March 17th, 2008 by jim
Well, tomorrow’s the big day. The Fed is going to be cutting the federal funds rate, the only question seems to be will they drop .50%, .75% or possibly a full percentage point. These are certainly interesting times for rate watchers. The Federal funds rate doesn’t have much impact on mortgage rates, but it does have impact on other parts of the economy and that’s where the Fed wants to provide some stimulation.
What happens, though, when the Fed exhausts it’s ability to drop rates to provide economic stimulus? A full percentage point drop will put the federal funds rate at 2% and according to the government, we aren’t even in a recession. If this non-recessionary economy continues to worsen, that leaves the Fed with only 2% for future adjustments. Is that going to be enough? Who knows.
A lot of the U.S. economy is driven by consumer spending. With the home equity ATM closed, it’s highly unlikely the U.S. economy will be able to spring back quickly no matter what changes the Fed brings about. 2010 is a good possibility for the end of this non-recession, but I also wouldn’t be surprised if it went so long as 2011 or 2012. Just make sure anything you buy either cash flows or is at a very significant discount or you’re willing to keep it for awhile.
Posted in Uncategorized | 11 Comments »
March 15th, 2008 by jim
“The mounting crisis has forced Mr. Bernanke, a former professor of economics, to discard the sanguine view of the nation’s economic health that he expressed last summer. He has also abandoned his skepticism about the need to calm financial markets and set aside his concerns about the “moral hazard” of bailing out big financial institutions.”
From the NY Times
Why is gold rising in price? Gold is a classic hedge against inflation. Why are people concerned about inflation? Because the Fed keeps cutting interest rates to stave off recession. Why is there a threat of recession? Because the Fed allowed Wall Street to binge on crappy mortgage lending practices.
The party’s over, so now who gets to support the big Wall Street failures? The taxpayers.
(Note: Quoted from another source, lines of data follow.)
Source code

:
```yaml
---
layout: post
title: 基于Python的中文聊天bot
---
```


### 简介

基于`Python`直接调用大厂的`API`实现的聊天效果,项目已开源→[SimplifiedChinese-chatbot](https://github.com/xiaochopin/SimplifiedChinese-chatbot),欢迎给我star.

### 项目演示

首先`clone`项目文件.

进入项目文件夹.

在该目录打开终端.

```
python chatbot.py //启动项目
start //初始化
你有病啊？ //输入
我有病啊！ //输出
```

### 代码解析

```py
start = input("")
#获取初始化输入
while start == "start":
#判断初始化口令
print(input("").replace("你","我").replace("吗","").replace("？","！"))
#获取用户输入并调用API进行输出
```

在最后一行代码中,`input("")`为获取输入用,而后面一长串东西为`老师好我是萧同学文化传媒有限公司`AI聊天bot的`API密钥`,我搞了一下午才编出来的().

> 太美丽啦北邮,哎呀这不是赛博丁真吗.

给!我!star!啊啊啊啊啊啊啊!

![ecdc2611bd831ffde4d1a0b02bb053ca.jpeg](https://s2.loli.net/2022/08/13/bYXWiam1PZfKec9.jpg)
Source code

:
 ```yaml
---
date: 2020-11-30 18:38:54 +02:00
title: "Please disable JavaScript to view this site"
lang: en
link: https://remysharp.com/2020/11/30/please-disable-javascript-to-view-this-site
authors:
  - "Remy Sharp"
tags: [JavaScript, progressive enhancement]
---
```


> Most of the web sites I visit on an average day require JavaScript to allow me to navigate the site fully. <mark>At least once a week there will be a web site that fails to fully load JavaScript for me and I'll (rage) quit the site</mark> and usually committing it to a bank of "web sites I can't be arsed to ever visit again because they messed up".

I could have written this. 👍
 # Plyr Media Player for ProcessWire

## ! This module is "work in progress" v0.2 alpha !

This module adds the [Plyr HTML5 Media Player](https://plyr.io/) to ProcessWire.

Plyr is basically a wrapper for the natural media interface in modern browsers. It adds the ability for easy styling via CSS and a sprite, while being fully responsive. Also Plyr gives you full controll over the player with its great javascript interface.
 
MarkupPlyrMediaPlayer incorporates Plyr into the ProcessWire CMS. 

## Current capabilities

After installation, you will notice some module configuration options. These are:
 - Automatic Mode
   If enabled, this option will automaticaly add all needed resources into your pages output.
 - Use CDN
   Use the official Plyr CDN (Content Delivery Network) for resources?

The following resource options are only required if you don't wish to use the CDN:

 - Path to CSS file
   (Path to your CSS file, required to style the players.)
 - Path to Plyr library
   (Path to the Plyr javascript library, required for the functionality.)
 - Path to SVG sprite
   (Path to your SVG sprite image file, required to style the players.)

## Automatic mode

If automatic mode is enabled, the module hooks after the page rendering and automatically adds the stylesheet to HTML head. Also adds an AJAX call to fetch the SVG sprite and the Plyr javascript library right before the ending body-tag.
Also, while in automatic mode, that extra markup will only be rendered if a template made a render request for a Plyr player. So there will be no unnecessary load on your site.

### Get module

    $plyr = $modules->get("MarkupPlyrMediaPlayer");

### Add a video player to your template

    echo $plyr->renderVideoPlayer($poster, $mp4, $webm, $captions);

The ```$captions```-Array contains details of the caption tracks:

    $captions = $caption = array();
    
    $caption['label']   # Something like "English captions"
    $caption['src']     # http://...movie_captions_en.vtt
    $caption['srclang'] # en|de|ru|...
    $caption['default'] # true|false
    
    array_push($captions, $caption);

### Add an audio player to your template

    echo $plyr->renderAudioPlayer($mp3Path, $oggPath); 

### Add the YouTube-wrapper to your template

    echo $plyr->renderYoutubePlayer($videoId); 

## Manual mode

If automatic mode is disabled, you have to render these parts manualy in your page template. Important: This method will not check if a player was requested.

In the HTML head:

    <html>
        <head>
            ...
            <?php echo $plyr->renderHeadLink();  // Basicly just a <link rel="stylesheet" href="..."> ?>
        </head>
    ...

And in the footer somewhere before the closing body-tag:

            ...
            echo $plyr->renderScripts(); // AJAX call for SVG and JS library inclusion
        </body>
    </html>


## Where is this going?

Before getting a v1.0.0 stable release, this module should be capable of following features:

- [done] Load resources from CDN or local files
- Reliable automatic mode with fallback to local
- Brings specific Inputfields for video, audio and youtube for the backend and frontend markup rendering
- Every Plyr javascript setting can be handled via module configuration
Posted in Uncategorized | 1 Comment »
March 15th, 2008 by jim
I’ve seen this published in several places, it seems like a growing trend due to the increase in distressed homeowners.
“Many homeowners facing financial difficulties used to look to home equity as a resource to cover shortfalls. But with that option off the table for many, increasing numbers of people are considering tapping into a second large asset — retirement savings.”
From SeattlePI.com
There’s a saying about the inadvisability of throwing good money after bad, it’s pretty appropriate in this situation. 401k’s are a retirement vehicle, and there are significant penalties for early withdrawals, even in a hardship situation. You can often borrow against the 401k, but should you?
If a foreclosure process is imminent, the borrower really needs to take a strong look at their finances, the property and their loan(s), and the real estate market in their area. If there isn’t enough money coming into the household to be able to make the payments, foreclosure is inevitable. If a job loss caused the default, is the expectation of new employment realistic, or is it just hope? The use of retirement money to buy a few more months probably isn’t the wisest choice in this type of situation. On the other hand, if there was a financial setback that has since been resolved, then the thing to do is talk to the lender about a forbearance plan. It’s a much cheaper solution than using retirements funds.
If there’s been a financial setback, and the local real estate market has dropped in value, there is no point in using retirement funds to stave off foreclosure. It will take years for many markets to recover some of the losses, buying a few months more time with 401k funds probably won’t get enough time to allow for market recovery.
Hard choices, but retirement funds should be left for retirement, using them to delay foreclosure for some time period really does fit the “good money after bad” concept you should be avoiding.
Posted in Stopping Foreclosure | 4 Comments »
March 14th, 2008 by jim
“Mortgage delinquency and foreclosure rates have increased substantially over the past year and a half,” Mr. Bernanke said during a speech in Washington. “Behind these disturbing statistics are families facing personal and financial hardship and neighborhoods that may be destabilized by clusters of foreclosures.”
From the NY Times
Well, duh.
Of more interest is the comment that 1.5 million homes entered foreclosure last year and there are another 1.5 million subprime loans that will have their rates reset this year. There’s a lot more pain to come, and not just for homeowners. Bear Stearns, one of the big players in the subprime mortgage market is now looking for a bailout from JPMorgan.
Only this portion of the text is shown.